- WHAT TO WORK ON -
Transcribe the entries, keeping every character the same.

- Dataset excerpts -
○ ○ ○ ○ ○

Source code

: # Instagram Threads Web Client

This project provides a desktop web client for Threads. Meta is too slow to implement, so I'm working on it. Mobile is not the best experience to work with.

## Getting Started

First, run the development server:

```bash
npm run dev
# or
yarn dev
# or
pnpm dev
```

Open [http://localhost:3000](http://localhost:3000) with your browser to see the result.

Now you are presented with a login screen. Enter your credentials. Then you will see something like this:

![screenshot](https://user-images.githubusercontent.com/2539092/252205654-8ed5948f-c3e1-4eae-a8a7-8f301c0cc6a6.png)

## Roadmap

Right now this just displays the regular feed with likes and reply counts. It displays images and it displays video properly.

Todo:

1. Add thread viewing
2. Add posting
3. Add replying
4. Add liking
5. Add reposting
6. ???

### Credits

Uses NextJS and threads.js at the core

○ ○ ○ ○ ○

- RESPONSE AREA -
Source code

: # Instagram Threads Web Client

This project provides a desktop web client for Threads. Meta is too slow to implement, so I'm working on it. Mobile is not the best experience to work with.

## Getting Started

First, run the development server:

```bash
npm run dev
# or
yarn dev
# or
pnpm dev
```

Open [http://localhost:3000](http://localhost:3000) with your browser to see the result.

Now you are presented with a login screen. Enter your credentials. Then you will see something like this:

![screenshot](https://user-images.githubusercontent.com/2539092/252205654-8ed5948f-c3e1-4eae-a8a7-8f301c0cc6a6.png)

## Roadmap

Right now this just displays the regular feed with likes and reply counts. It displays images and it displays video properly.

Todo:

1. Add thread viewing
2. Add posting
3. Add replying
4. Add liking
5. Add reposting
6. ???

### Credits

Uses NextJS and threads.js at the core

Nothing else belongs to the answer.